Question

A rail gun accelerates a projectile from rest by using the magnetic force on a current-carrying wire. The wire has radius \(r=5.10 \cdot 10^{-4} \mathrm{~m}\) and is made of copper having a density of \(\rho=8960 \mathrm{~kg} / \mathrm{m}^{3}\). The gun consists of rails of length \(L=1.00 \mathrm{~m}\) in a constant magnetic field of magnitude \(B=2.00 \mathrm{~T}\) oriented perpendicular to the plane defined by the rails. The wire forms an electrical connection across the rails at one end of the rails. When triggered, a current of \(1.00 \cdot 10^{4}\) A flows through the wire, which accelerates the wire along the rails. Calculate the final speed of the wire as it leaves the rails. (Neglect friction.)

Short answer

Question: A copper wire with a cross-sectional radius of 5.10 × 10^{-4} m is placed on horizontal rails with a length of 1.00 m. The magnetic field between the rails is 2.00 T directed vertically downward. A current of 1.00 × 10^4 A flows through the wire. The wire starts from rest at one end of the rails. Calculate the final speed of the wire as it leaves the rails. (The density of copper is 8960 kg/m³.) Answer: Step 1: Calculate the mass of the wire. mass = 8960 kg/m³ * (π * (5.10 * 10^{-4} m)^2 * 1.00 m) ≈ 0.0459 kg Step 2: Find the magnetic force on the wire. magnetic force = 2.00 T * 1.00 * 10^4 A * 1.00 m = 2.00 * 10^4 N Step 3: Calculate the acceleration of the wire. a = F / m ≈ (2.00 * 10^4 N) / (0.0459 kg) ≈ 4.36 * 10^5 m/s² Step 4: Determine the final speed of the wire. v^2 = 0 + 2 * a * L ≈ 2 * (4.36 * 10^5 m/s²) * (1.00 m) v^2 ≈ 8.73 * 10^5 m²/s² v ≈ √(8.73 * 10^5 m²/s²) ≈ 934 m/s The final speed of the wire as it leaves the rails is approximately 934 m/s.

Step-by-step solution

Calculate the mass of the wire

First, we need to find the mass of the wire. To do that, we can use the following formula: mass = density * volume To find the volume of the wire, we can use the formula for the volume of a cylinder: volume = π * r^2 * L Where, r is the radius of the wire, and L is the length of the rails. The mass of the wire can then be calculated as: mass = density * (π * r^2 * L) Using the given values, let's plug in the numbers: mass = 8960 kg/m³ * (π * (5.10 * 10^{-4} m)^2 * 1.00 m) Calculate the mass of the wire.

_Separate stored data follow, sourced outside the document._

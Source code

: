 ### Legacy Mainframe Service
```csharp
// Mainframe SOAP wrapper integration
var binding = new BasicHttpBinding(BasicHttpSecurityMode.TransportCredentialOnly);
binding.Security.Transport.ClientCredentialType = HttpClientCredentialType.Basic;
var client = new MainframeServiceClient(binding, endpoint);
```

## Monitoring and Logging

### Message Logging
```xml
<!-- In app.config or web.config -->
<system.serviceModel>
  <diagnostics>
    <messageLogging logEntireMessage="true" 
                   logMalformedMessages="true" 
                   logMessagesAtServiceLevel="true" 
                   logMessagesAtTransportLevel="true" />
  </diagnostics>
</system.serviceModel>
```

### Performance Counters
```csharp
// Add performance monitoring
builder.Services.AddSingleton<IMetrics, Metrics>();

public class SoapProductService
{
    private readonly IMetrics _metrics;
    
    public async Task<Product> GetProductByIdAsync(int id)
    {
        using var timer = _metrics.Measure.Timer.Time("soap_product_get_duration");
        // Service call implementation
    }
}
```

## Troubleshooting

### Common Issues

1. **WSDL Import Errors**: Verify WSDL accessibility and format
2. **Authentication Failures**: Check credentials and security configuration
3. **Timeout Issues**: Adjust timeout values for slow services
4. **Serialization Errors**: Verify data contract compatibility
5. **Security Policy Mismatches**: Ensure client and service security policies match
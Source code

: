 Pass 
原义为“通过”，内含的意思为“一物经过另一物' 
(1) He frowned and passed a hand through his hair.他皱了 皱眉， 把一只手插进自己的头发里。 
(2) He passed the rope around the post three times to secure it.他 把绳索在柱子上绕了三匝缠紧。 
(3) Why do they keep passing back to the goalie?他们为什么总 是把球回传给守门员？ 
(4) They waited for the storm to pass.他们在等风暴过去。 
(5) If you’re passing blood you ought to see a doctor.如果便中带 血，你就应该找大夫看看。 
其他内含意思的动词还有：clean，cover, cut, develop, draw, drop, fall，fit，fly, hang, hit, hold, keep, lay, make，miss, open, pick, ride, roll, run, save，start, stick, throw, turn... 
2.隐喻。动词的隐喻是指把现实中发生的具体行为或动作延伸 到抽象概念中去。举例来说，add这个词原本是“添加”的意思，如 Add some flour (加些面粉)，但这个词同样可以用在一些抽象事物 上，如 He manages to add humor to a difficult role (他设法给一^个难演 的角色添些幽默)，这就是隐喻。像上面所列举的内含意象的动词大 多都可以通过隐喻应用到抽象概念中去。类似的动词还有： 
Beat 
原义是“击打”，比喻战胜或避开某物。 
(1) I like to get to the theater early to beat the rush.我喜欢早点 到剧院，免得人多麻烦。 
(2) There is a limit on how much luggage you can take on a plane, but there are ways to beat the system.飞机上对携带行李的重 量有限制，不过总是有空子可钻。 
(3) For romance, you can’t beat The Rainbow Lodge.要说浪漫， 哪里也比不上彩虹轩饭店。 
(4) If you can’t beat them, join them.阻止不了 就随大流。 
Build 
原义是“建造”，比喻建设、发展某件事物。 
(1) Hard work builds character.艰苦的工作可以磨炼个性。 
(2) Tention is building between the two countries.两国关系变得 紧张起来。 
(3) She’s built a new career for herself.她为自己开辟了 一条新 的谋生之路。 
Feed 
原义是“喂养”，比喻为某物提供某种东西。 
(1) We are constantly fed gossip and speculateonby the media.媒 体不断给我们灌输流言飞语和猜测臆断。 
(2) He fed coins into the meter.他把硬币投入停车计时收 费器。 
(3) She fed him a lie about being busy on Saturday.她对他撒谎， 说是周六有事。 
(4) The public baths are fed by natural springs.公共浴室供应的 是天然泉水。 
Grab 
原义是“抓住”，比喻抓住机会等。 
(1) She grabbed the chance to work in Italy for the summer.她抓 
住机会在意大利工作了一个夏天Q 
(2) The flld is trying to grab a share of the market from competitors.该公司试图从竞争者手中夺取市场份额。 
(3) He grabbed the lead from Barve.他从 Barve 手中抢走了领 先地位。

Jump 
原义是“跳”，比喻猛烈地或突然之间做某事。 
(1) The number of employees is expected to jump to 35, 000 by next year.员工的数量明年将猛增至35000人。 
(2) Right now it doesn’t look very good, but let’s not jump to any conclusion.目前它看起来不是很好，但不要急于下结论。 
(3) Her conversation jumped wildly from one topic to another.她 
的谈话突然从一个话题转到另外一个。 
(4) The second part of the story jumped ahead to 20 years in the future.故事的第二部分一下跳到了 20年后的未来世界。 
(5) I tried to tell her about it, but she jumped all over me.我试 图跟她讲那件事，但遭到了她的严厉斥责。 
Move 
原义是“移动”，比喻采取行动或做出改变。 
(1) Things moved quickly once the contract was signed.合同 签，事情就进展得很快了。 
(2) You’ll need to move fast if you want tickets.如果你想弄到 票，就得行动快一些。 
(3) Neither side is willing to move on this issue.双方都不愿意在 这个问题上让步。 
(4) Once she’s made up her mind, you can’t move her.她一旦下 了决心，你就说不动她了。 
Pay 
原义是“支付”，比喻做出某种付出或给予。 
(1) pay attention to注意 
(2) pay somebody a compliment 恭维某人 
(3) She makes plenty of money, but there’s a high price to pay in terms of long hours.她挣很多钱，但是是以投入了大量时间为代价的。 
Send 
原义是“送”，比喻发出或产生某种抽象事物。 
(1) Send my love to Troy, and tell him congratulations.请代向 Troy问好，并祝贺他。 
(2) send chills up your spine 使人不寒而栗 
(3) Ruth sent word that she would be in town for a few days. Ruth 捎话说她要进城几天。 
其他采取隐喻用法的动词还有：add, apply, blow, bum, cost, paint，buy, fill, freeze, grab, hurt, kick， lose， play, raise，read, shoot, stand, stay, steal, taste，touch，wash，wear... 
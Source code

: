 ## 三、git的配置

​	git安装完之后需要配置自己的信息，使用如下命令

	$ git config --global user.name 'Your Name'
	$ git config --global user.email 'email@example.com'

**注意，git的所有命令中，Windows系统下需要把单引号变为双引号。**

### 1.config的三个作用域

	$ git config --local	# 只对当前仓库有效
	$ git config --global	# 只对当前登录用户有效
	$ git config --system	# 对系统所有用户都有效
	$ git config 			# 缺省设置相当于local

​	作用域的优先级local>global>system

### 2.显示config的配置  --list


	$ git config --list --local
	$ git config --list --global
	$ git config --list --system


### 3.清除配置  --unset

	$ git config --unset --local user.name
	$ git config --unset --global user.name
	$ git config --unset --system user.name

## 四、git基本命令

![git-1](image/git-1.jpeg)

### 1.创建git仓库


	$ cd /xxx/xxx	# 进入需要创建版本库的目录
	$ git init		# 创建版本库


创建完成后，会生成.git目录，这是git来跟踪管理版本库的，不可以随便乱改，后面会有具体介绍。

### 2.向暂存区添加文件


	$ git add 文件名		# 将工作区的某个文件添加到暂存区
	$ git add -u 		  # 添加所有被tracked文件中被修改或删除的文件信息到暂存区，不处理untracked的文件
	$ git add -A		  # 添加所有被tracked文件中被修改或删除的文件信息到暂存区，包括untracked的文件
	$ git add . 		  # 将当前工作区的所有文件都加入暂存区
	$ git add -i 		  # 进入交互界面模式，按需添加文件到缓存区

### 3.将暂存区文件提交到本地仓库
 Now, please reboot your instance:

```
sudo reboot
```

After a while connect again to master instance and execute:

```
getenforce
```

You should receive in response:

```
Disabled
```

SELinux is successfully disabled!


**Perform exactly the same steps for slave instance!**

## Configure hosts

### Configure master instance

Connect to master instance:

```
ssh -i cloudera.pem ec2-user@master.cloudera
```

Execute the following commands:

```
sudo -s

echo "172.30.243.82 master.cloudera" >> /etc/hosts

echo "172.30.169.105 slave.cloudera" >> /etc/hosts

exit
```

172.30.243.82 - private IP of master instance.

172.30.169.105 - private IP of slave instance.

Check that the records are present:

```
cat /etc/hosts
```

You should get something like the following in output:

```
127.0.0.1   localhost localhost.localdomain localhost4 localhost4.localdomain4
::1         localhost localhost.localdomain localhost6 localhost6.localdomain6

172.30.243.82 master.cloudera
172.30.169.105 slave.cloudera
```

Find the magnetic force on the wire

The magnetic force acting on a current-carrying wire can be found using the equation: magnetic force = B * I * L Where B is the magnetic field, I is the current flowing through the wire, and L is the length of the wire. Using the given values: magnetic force = 2.00 T * 1.00 * 10^4 A * 1.00 m Calculate the magnetic force on the wire.

Calculate the acceleration of the wire

Now, we can use Newton's second law of motion to find the acceleration of the wire: F = m * a Where F is the magnetic force, m is the mass of the wire, and a is the acceleration. We can re-write the equation to solve for the acceleration (a): a = F / m Using the calculated values from Steps 1 and 2, plug in the numbers. Calculate the acceleration of the wire.

Determine the final speed of the wire

Finally, we can use the kinematic equation to find the final speed (v) of the wire: v^2 = u^2 + 2 * a * s Where u is the initial speed, a is the acceleration, and s is the distance (length of the rails). The initial speed is 0 m/s since the wire starts from rest. The formula becomes: v^2 = 0 + 2 * a * L Using the calculated values from Step 3 for acceleration (a) and the given value for the length of the rails (L = 1.00 m), plug in the numbers. Solve for the final speed (v) of the wire. Don't forget that you need to take the square root to find v.